Aug. 31 (Bloomberg) -- L’Oreal SA may decline in Paris trading after the world’s largest maker of cosmetics reported first-half profit that trailed analysts’ estimates.
Operating profit rose 2 percent to 1.7 billion euros ($2.5 billion), the Paris-based company said yesterday after markets closed. The median estimate of nine analysts surveyed by Bloomberg News was for profit of 1.78 billion euros. The company, which holds a conference call with analysts today, repeated its guidance for the year.
Earnings as a percentage of revenue narrowed to 16.8 percent from 17.3 percent a year earlier as L’Oreal spent more on research and development, advertising and promotion to win over customers amid higher unemployment and slowing economic expansion. Consumers in Eastern Europe spent less on L’Oreal products in the second quarter, which curbed sales growth.
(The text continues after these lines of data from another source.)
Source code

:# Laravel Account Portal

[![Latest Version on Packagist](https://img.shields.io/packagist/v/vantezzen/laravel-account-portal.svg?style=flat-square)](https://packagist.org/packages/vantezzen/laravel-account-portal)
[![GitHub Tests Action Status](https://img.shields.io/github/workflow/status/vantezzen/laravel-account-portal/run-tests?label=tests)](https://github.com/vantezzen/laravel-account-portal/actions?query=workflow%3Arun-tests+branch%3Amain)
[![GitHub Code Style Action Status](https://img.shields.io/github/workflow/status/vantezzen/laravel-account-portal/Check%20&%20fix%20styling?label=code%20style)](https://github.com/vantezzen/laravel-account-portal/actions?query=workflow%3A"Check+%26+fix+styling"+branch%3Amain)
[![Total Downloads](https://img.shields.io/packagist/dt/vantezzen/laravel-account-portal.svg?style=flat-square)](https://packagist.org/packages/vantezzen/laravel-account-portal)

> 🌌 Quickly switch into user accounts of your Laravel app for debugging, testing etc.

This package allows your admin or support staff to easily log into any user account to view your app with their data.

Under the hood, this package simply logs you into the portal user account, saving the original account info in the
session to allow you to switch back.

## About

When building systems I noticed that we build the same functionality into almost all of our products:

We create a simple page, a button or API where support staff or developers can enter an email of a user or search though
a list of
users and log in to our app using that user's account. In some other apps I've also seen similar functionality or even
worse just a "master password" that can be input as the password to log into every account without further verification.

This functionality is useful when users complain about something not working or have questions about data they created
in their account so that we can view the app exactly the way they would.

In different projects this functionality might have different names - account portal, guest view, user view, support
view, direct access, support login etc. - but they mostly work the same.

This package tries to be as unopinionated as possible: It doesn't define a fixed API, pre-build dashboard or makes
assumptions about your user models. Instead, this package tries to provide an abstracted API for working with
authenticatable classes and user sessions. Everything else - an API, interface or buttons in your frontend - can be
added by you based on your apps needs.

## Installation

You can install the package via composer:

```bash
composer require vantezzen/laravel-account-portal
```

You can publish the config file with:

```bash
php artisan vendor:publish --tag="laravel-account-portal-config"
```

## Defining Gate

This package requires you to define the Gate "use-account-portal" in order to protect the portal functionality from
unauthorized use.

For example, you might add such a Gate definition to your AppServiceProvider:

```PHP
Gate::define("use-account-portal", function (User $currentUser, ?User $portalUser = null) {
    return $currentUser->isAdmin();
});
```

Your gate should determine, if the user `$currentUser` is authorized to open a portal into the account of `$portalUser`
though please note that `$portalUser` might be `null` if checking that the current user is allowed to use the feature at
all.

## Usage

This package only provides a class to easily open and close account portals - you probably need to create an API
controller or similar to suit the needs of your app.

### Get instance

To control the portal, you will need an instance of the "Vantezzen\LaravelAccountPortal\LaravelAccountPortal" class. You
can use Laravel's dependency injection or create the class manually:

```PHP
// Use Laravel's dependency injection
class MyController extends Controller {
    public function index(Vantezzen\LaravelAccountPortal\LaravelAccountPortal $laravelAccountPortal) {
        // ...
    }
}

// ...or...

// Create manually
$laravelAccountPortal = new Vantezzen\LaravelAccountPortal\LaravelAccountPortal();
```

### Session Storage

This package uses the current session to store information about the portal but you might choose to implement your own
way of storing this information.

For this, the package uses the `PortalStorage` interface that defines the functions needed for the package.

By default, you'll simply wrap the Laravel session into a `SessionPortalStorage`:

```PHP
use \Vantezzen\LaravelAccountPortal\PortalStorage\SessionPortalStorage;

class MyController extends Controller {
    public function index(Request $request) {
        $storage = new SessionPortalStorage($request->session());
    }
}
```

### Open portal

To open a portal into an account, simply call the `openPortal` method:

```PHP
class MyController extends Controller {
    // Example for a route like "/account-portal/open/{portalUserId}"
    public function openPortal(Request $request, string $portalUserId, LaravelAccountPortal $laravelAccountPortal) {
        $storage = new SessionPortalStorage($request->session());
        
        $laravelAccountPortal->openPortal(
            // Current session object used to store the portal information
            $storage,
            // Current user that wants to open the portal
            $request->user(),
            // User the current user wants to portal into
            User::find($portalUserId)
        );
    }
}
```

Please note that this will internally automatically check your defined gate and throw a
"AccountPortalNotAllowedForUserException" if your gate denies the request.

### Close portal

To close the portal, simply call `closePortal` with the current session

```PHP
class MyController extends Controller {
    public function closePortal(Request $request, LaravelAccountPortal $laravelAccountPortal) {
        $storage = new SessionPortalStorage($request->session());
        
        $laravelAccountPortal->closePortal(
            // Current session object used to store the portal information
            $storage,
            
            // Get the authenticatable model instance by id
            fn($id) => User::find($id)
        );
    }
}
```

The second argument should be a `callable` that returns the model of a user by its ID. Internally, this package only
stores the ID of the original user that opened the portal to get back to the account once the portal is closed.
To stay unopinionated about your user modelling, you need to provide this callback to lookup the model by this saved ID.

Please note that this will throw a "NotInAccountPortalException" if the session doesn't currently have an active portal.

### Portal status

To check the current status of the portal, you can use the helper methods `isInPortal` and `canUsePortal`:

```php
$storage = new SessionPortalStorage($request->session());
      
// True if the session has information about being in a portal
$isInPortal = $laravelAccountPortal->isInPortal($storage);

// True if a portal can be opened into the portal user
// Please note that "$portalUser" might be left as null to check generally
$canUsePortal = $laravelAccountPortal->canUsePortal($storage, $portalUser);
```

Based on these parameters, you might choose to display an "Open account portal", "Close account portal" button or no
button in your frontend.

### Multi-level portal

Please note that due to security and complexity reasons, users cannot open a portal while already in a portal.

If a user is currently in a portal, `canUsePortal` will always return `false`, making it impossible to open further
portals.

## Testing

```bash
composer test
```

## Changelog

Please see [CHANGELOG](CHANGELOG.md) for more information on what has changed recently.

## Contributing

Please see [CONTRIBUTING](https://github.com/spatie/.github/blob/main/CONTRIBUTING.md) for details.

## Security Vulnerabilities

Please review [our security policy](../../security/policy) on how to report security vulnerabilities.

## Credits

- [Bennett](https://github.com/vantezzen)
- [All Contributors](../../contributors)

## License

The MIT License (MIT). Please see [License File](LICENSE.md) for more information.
“The operating performance is a disappointment and this could prove a drag on the shares,” Eamonn Ferry, an analyst at Exane BNP Paribas, said in an e-mailed note. He has an “outperform” rating on the stock, which he estimate could drop as much as 3 percent.
L’Oreal fell 1.8 percent to 77.01 euros in Paris trading yesterday. The stock has declined 7.3 percent this year, giving the Maybelline maker a market value of 46.3 billion euros.
The company, which also manufactures Kiehl’s lip balm and Garnier deodorant, repeated its forecast for an increase in full-year sales and profit. Revenue will grow faster than the global cosmetic market’s 4 percent expansion as demand surges in Latin America and Asia, it has predicted.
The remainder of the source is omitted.